People choose to live where they do because they love to wake up each morning and smell the salt air. Hear the ocean waves crash on the sand. I guess you would have to live in such an area to get the glimspe of why people choose to live in such areas. For example Gulf Shores and Orange Beach are very close to the Gulf of Mexico but they are striving communities in Baldwin County. They have schools, shopping centers, doctors, etc like all communities have. They are also prone to flooding. I guess it is a decision that one chooses. I would rather live in a hurricane prone area than an area that has tornados or earthquakes. Maybe it is because I have lived here all of my life.

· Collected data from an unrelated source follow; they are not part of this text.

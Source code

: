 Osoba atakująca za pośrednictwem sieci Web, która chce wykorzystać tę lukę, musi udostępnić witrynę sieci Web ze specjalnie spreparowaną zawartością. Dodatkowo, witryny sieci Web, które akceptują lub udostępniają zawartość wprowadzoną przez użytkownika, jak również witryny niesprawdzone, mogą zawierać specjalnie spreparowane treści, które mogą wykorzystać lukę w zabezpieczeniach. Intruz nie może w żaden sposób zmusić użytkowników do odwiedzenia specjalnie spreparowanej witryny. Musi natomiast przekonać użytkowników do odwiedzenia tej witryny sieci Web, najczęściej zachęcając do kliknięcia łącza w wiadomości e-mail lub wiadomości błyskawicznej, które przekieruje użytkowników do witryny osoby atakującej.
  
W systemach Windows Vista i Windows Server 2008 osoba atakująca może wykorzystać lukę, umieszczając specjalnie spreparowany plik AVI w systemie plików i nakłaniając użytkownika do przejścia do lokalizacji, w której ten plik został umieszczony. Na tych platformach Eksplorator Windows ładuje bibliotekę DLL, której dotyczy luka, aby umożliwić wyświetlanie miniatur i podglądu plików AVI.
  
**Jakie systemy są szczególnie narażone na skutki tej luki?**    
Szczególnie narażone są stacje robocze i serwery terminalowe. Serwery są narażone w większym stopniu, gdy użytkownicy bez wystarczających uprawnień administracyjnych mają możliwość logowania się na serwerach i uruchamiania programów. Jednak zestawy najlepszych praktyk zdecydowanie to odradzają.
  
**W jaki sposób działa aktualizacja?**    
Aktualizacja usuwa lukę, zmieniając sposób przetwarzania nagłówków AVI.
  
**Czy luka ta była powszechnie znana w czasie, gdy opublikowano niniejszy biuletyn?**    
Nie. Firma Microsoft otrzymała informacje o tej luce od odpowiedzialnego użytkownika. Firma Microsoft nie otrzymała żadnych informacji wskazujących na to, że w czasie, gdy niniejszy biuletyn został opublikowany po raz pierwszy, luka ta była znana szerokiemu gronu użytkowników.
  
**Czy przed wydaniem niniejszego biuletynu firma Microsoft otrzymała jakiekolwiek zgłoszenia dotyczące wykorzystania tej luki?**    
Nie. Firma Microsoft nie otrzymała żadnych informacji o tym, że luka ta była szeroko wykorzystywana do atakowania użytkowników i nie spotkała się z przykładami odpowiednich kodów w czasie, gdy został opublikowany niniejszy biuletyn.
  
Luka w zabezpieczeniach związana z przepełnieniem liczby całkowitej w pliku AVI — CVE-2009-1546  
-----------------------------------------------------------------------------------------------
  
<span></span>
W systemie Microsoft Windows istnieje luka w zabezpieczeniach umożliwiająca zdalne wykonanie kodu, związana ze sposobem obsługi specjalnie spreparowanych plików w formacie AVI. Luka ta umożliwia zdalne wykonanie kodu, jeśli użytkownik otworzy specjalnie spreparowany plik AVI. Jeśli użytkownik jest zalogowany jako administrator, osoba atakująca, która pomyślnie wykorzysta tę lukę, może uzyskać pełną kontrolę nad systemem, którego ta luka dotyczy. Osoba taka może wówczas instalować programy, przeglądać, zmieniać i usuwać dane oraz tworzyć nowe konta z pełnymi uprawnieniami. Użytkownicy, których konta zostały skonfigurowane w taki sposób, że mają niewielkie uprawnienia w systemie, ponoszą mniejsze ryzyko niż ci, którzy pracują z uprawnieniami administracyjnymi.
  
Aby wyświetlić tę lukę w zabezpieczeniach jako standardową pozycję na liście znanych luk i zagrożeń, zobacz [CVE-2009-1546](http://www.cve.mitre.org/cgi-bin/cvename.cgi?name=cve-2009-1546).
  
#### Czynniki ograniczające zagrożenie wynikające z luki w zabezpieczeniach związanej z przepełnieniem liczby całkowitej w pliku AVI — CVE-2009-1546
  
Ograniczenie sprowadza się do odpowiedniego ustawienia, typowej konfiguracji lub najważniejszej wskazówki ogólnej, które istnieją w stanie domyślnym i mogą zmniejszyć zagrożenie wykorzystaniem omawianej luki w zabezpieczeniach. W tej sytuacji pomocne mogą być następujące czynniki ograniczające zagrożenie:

For example my manager at the store I work at is from up North and when Gustav was in the Gulf and we were put on hurricane warnings down here he made the comment that he was scared XXXXXXXX of hurricanes but give him an ice storm any day. Ice Storms down here would scared the daylights out of me. I guess it depends on where you live. Another words all areas have their taste of natural disasters and all you can do is deal with it and make the best out of it.

I know right now TX is hurting. Hey it hurts to see those pics because many of us on the Gulf Coast have been there at some point in our lives. But I know one thing...TX will rebuild and they will be stronger. Ike will never be forgotten but I know that Texans will not let Ike bring them down for long. They will survive!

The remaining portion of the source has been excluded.